Neural Machine Translation
Author :
Publisher : Cambridge University Press
Total Pages : 409
Release :
ISBN-10 : 9781108497329
ISBN-13 : 1108497322
Rating : 4/5 (29 Downloads)

Synopsis Neural Machine Translation by : Philipp Koehn

Learn how to build machine translation systems with deep learning from the ground up, from basic concepts to cutting-edge research.

Neural Machine Translation

Neural Machine Translation
Author :
Publisher : Cambridge University Press
Total Pages : 410
Release :
ISBN-10 : 9781108601764
ISBN-13 : 1108601766
Rating : 4/5 (64 Downloads)

Synopsis Neural Machine Translation by : Philipp Koehn

Deep learning is revolutionizing how machine translation systems are built today. This book introduces the challenge of machine translation and evaluation - including historical, linguistic, and applied context -- then develops the core deep learning methods used for natural language applications. Code examples in Python give readers a hands-on blueprint for understanding and implementing their own machine translation systems.
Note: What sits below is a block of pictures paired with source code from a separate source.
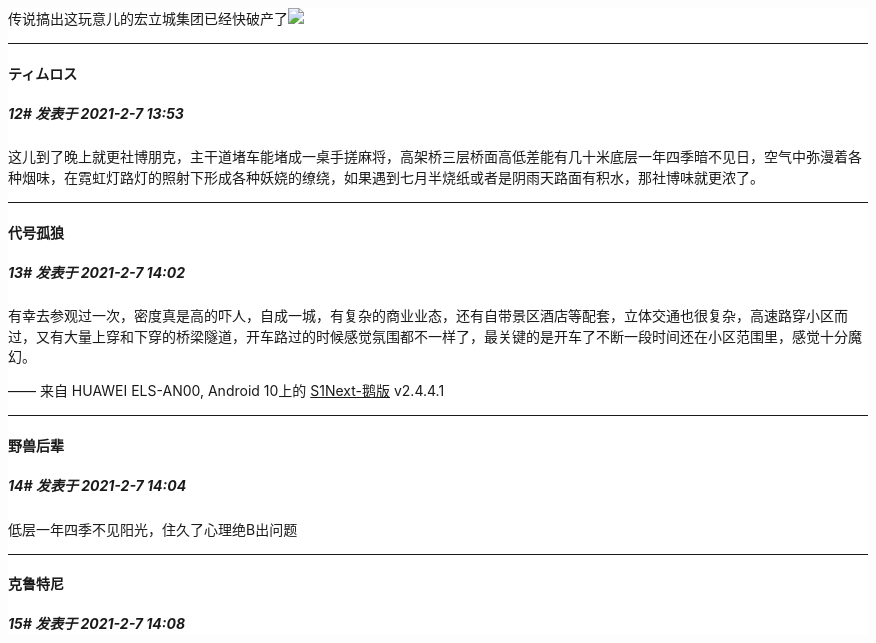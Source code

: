 


传说搞出这玩意儿的宏立城集团已经快破产了<img src="https://static.saraba1st.com/image/smiley/face2017/067.png" referrerpolicy="no-referrer">







*****

####  ティムロス  
##### 12#       发表于 2021-2-7 13:53




这儿到了晚上就更社博朋克，主干道堵车能堵成一桌手搓麻将，高架桥三层桥面高低差能有几十米底层一年四季暗不见日，空气中弥漫着各种烟味，在霓虹灯路灯的照射下形成各种妖娆的缭绕，如果遇到七月半烧纸或者是阴雨天路面有积水，那社博味就更浓了。







*****

####  代号孤狼  
##### 13#       发表于 2021-2-7 14:02




有幸去参观过一次，密度真是高的吓人，自成一城，有复杂的商业业态，还有自带景区酒店等配套，立体交通也很复杂，高速路穿小区而过，又有大量上穿和下穿的桥梁隧道，开车路过的时候感觉氛围都不一样了，最关键的是开车了不断一段时间还在小区范围里，感觉十分魔幻。

—— 来自 HUAWEI ELS-AN00, Android 10上的 [S1Next-鹅版](https://github.com/ykrank/S1-Next/releases) v2.4.4.1







*****

####  野兽后辈  
##### 14#       发表于 2021-2-7 14:04




低层一年四季不见阳光，住久了心理绝B出问题







*****

####  克鲁特尼  
##### 15#       发表于 2021-2-7 14:08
The book also provides extensive coverage of machine learning tricks, issues involved in handling various forms of data, model enhancements, and current challenges and methods for analysis and visualization. Summaries of the current research in the field make this a state-of-the-art textbook for undergraduate and graduate classes, as well as an essential reference for researchers and developers interested in other applications of neural methods in the broader field of human language processing.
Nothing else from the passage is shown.